Codecademy lists this as their example of setting two parameters:

const getAverage = (numberOne, numberTwo) => {
const average = (numberOne + numberTwo) / 2 ;
console.log(average);
};

getAverage(365, 27);
//output 196

However, unless I’m mistaken, you can get the same result by doing this:

const getAverage = (numberOne, numberTwo) => {
console.log((numberOne + numberTwo) / 2 );
}

getAverage(365, 27);
//output 196

What is the benefit of declaring the “average” variable within the getAverage function, compared to writing the function without it? Thanks!


#2

It’s true that you can get the same output the second way. The lessons are just trying to help you develop a habit of doing calculations independently of the actual console lines. In this specific case it’s not a terribly big deal, but it’s a good habit to develop where you’re just using console logging to show the results of operations, as opposed to performing the operations themselves.


#3

Oh ok got it. Thanks!


#4

If we make the function the abstract operation, we can log the result when it is returned. A function with the word get in the name implies something to be got and returned, not logged by the function itself. Returning a value sets wheels in motion, whereas logging is a one-off operation with no lasting result.

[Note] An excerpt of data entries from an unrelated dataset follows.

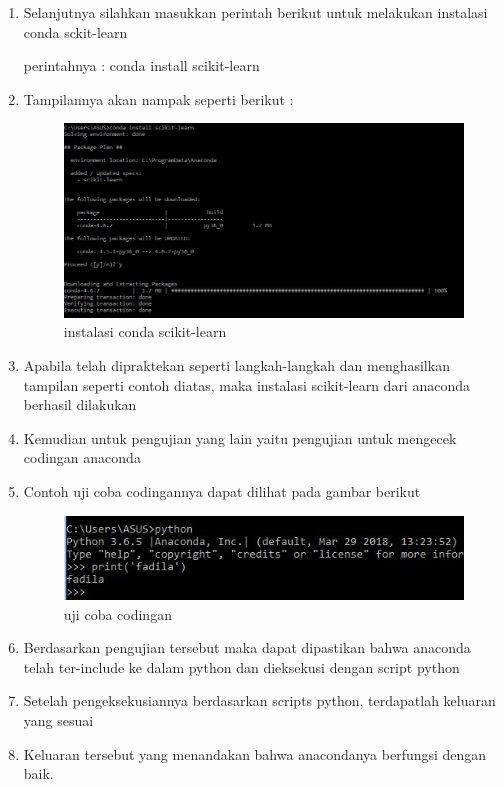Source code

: \begin{itemize}
\begin{enumerate}
\par
\item Selanjutnya silahkan masukkan perintah berikut untuk melakukan instalasi conda sckit-learn
\par perintahnya : conda install scikit-learn
\item Tampilannya akan nampak seperti berikut :
\par

\begin{figure}[ht]
\centering
\includegraphics[scale=0.3]{figures/scikit4.JPG}
\caption{instalasi conda scikit-learn}
\label{contoh}
\end{figure}

\par
\par
\par
\item Apabila telah dipraktekan seperti langkah-langkah dan menghasilkan tampilan seperti contoh diatas, maka instalasi scikit-learn dari anaconda berhasil dilakukan
\par
\item Kemudian untuk pengujian yang lain yaitu pengujian untuk mengecek codingan anaconda
\par
\item Contoh uji coba codingannya dapat dilihat pada gambar berikut
\par
\begin{figure}[ht]
\centering
\includegraphics[scale=0.5]{figures/3.JPG}
\caption{uji coba codingan}
\label{contoh}
\end{figure}
\par
\item Berdasarkan pengujian tersebut maka dapat dipastikan bahwa anaconda telah ter-include ke dalam python dan dieksekusi dengan script python
\item Setelah pengeksekusiannya berdasarkan scripts python, terdapatlah keluaran yang sesuai
\item Keluaran tersebut yang menandakan bahwa anacondanya berfungsi dengan baik.
\end{enumerate}
\end{itemize}


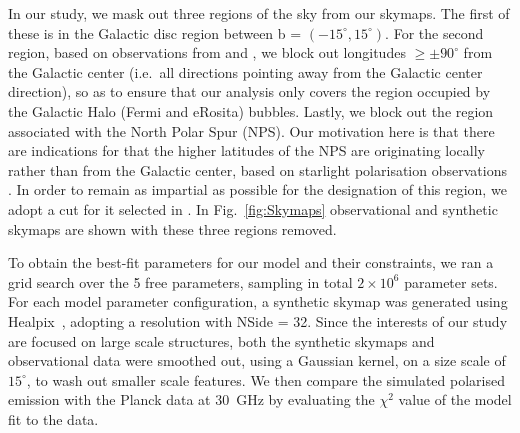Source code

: \documentclass[usenatbib]{mnras}
\begin{document}
In our study, we mask out three regions of the sky from our skymaps. The first of these is in the Galactic disc region between b = $(-15^{\circ},15^{\circ})$. For the second region, based on observations from \cite{Su_2010} and \cite{eROSITA}, we block out longitudes  $\geq \pm 90^{\circ}$ from the Galactic center (i.e.~all directions pointing away from the Galactic center direction), so as to ensure that our analysis only covers the region occupied by the Galactic Halo (Fermi and eRosita) bubbles. Lastly, we block out the region associated with the North Polar Spur (NPS). Our motivation here is that there are indications for that the higher latitudes of the NPS are originating locally rather than from the Galactic center, based on starlight polarisation observations \citep{Gina_2021}. In order to remain as impartial as possible for the designation of this region, we adopt a cut for it selected in \cite{Wolleben_2007}. In Fig.~\ref{fig:Skymaps} observational and synthetic skymaps are shown with these three regions removed.


To obtain the best-fit parameters for our model and their constraints, we ran a grid search over the 5 free parameters, sampling in total $2\times 10^{6}$ parameter sets. For each model parameter configuration, a synthetic skymap was generated using Healpix~\citep{Healpix_2005}, adopting a resolution with NSide = 32. Since the interests of our study are focused on large scale structures, both the synthetic skymaps and observational data were smoothed out, using a Gaussian kernel, on a size scale of $15^{\circ}$, to wash out smaller scale features. We then compare the simulated polarised emission with the Planck data at 30~GHz by evaluating the $\chi^{2}$ value of the model fit to the data. %
\end{document}
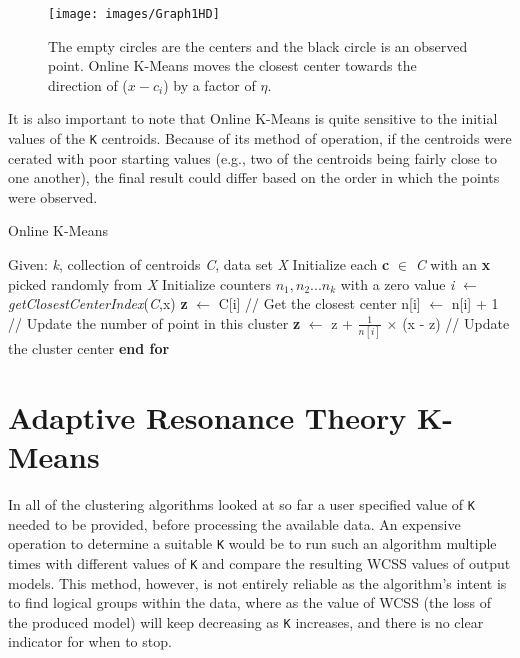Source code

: \documentclass{l4proj}
\begin{document}
\begin{figure}[H]
	\centering
    \texttt{[image: images/Graph1HD]}
    \caption{The empty circles are the centers and the black circle is an observed point. Online K-Means moves the closest center towards the direction of ($x-c_i$) by a factor of $\eta$.} 
    \label{onlineGraph}
\end{figure}

It is also important to note that Online K-Means is quite sensitive to the initial values of the \texttt{K} centroids. Because of its method of operation, if the centroids were cerated with poor starting values (e.g., two of the centroids being fairly close to one another), the final result could differ based on the order in which the points were observed.

\begin{algorithm}
\caption{Online K-Means}\label{online-alg}
\begin{algorithmic}[1]
\State Given: \textit{k}, collection of centroids \textit{C}, data set \textit{X}
\State Initialize each \textbf{c} $\in$ \textit{C} with an \textbf{x} picked randomly from \textit{X}
\State Initialize counters $n_{1}, n_{2} ... n_{k}$ with a zero value
    \State \textit{i}  $\gets$ \textit{getClosestCenterIndex}(\textit{C},x)
    \State \textbf{z}  $\gets$ C[i] \hspace{2.25cm} // Get the closest center
    \State n[i] $\gets$ n[i] + 1 \hspace{1.3cm} // Update the number of point in this cluster
    \State \textbf{z} $\gets$ z + $\frac{1}{n[i]}$ $\times$ (x - z) \hspace{0.35cm} // Update the cluster center
\EndFor
\State \textbf{end for}
\end{algorithmic}
\end{algorithm}

\section{Adaptive Resonance Theory K-Means}

In all of the clustering algorithms looked at so far a user specified value of \texttt{K} needed to be provided, before processing the available data. An expensive operation to determine a suitable \texttt{K} would be to run such an algorithm multiple times with different values of \texttt{K} and compare the resulting WCSS values of output models. This method, however, is not entirely reliable as the algorithm's intent is to find logical groups within the data, where as the value of WCSS (the loss of the produced model) will keep decreasing as \texttt{K} increases, and there is no clear indicator for when to stop\cite{LearnK}.
\end{document}

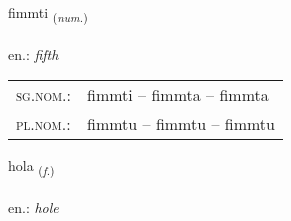 \documentclass[frontgrid, backgrid]{flacards}\usepackage[]{graphicx}\usepackage[]{xcolor}
\begin{document}
\renewcommand{\flhead}{\vskip5pt \fboxsep=0pt {\small\bfseries\footnotesize Töluorð | Numeral}}
\renewcommand{\fcfoot}{\vskip5pt \fboxsep=0pt \hspace{2pt}{\small\bfseries\footnotesize 2K}}

\renewcommand{\blhead}{\vskip5pt {\small\bfseries\footnotesize Töluorð | Numeral }}
\renewcommand{\bcfoot}{\vskip5pt \hspace{2pt}{\small\bfseries\footnotesize 2K}}


{fimmti \small{\textsubscript{(\textit{num.})}} \\[1ex] %
\textphonetic{[fɪm̥tɪ]} \\
en.: \emph{fifth} \\  [2ex]
\renewcommand*{\arraystretch}{0.8}
\begin{tabular}{ll}
\textsc{sg.nom.}: & fimmti  --  fimmta -- fimmta \\ 
\textsc{pl.nom.}: & fimmtu -- fimmtu -- fimmtu
\end{tabular}
}

\renewcommand{\flhead}{\vskip5pt \fboxsep=0pt {\small\bfseries\footnotesize Nafnorð | Noun}}
\renewcommand{\fcfoot}{\vskip5pt \fboxsep=0pt \hspace{2pt}{\small\bfseries\footnotesize 2K}}

\renewcommand{\blhead}{\vskip5pt {\small\bfseries\footnotesize Nafnorð | Noun }}
\renewcommand{\bcfoot}{\vskip5pt \hspace{2pt}{\small\bfseries\footnotesize 2K}}


{hola \small{\textsubscript{(\textit{f.})}} \\[1ex] %
\textphonetic{[hɔːla]} \\
en.: \emph{hole} \\  [2ex]
\renewcommand*{\arraystretch}{0.8}
}
\end{document}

const getAverageOfTwoValues = (a, b) => (a + b) / 2;

console.log(getAverageOfTwoValues(365, 27));    // 196

Part of coding practice is documentation. Simple code can be self-documented by the names we use on the functions and the running variables. Above, we use a and b to represent two unknown values, which is adequate given that the name of the function says it all.

One school of thought is to put everything in variables which is essentially a label that says what it represents.

const average = (a + b) / 2;
return average;

The degree of verbosity will depend upon the stage of development. When sketching out ideas verbosity is helpful but once the testing is completed we need to trim the fat and simplify the code so it is both lightweight and easily readable.

To be clear, variable and function names are meant for human readers, not the computer. They help to describe the intermediate steps and expected outcomes at each stage. If code is readable and discernible in simplified form, then that is what to write.


#5

Hey, sorry, just saw this now. But this is helpful, thanks!